### Task input:
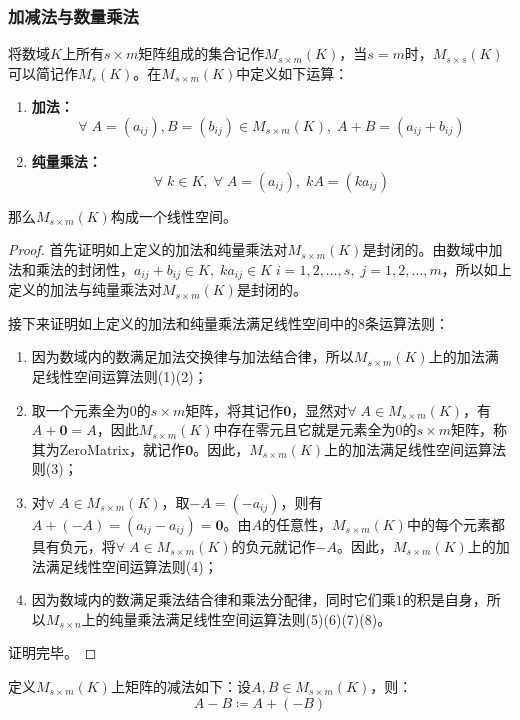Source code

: \subsubsection{加减法与数量乘法}
\begin{definition}
	将数域$K$上所有$s\times m$矩阵组成的集合记作$M_{s\times m}(K)$，当$s=m$时，$M_{s\times s}(K)$可以简记作$M_s(K)$。在$M_{s\times m}(K)$中定义如下运算：
	\begin{enumerate}
		\item \textbf{加法：} 
		\begin{equation*}
			\forall\;A=(a_{ij}),B=(b_{ij})\in M_{s\times m}(K),\;A+B=(a_{ij}+b_{ij})
		\end{equation*}
		\item \textbf{纯量乘法：}
		\begin{equation*}
			\forall\;k\in K,\;\forall\;A=(a_{ij}),\;kA=(ka_{ij})
		\end{equation*}
	\end{enumerate}
	那么$M_{s\times m}(K)$构成一个线性空间。
\end{definition}
\begin{proof}
	首先证明如上定义的加法和纯量乘法对$M_{s\times m}(K)$是封闭的。由数域中加法和乘法的封闭性，$a_{ij}+b_{ij}\in K,\;ka_{ij}\in K\;i=1,2,\dots,s,\;j=1,2,\dots,m$，所以如上定义的加法与纯量乘法对$M_{s\times m}(K)$是封闭的。\par
	接下来证明如上定义的加法和纯量乘法满足线性空间中的8条运算法则：
	\begin{enumerate}
		\item 因为数域内的数满足加法交换律与加法结合律，所以$M_{s\times m}(K)$上的加法满足线性空间运算法则(1)(2)；
		\item 取一个元素全为$0$的$s\times m$矩阵，将其记作$\mathbf{0}$，显然对$\forall\;A\in M_{s\times m}(K)$，有$A+\mathbf{0}=A$，因此$M_{s\times m}(K)$中存在零元且它就是元素全为$0$的$s\times m$矩阵，称其为\gls{ZeroMatrix}，就记作$\mathbf{0}$。因此，$M_{s\times m}(K)$上的加法满足线性空间运算法则(3)；
		\item 对$\forall\;A\in M_{s\times m}(K)$，取$-A=(-a_{ij})$，则有$A+(-A)=(a_{ij}-a_{ij})=\mathbf{0}$。由$A$的任意性，$M_{s\times m}(K)$中的每个元素都具有负元，将$\forall\;A\in M_{s\times m}(K)$的负元就记作$-A$。因此，$M_{s\times m}(K)$上的加法满足线性空间运算法则(4)；
		\item 因为数域内的数满足乘法结合律和乘法分配律，同时它们乘$1$的积是自身，所以$M_{s\times n}$上的纯量乘法满足线性空间运算法则(5)(6)(7)(8)。
	\end{enumerate}
	证明完毕。
\end{proof}
\begin{definition}
	定义$M_{s\times m}(K)$上矩阵的减法如下：设$A,B\in M_{s\times m}(K)$，则：
	\begin{equation*}
		A-B\coloneq A+(-B)
	\end{equation*}
\end{definition}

### Task goal:
Whenever "forall" shows up in a line of the listing, copy that whole line.

### Result for this exercise:
			\forall\;A=(a_{ij}),B=(b_{ij})\in M_{s\times m}(K),\;A+B=(a_{ij}+b_{ij})
			\forall\;k\in K,\;\forall\;A=(a_{ij}),\;kA=(ka_{ij})
		\item 取一个元素全为$0$的$s\times m$矩阵，将其记作$\mathbf{0}$，显然对$\forall\;A\in M_{s\times m}(K)$，有$A+\mathbf{0}=A$，因此$M_{s\times m}(K)$中存在零元且它就是元素全为$0$的$s\times m$矩阵，称其为\gls{ZeroMatrix}，就记作$\mathbf{0}$。因此，$M_{s\times m}(K)$上的加法满足线性空间运算法则(3)；
		\item 对$\forall\;A\in M_{s\times m}(K)$，取$-A=(-a_{ij})$，则有$A+(-A)=(a_{ij}-a_{ij})=\mathbf{0}$。由$A$的任意性，$M_{s\times m}(K)$中的每个元素都具有负元，将$\forall\;A\in M_{s\times m}(K)$的负元就记作$-A$。因此，$M_{s\times m}(K)$上的加法满足线性空间运算法则(4)；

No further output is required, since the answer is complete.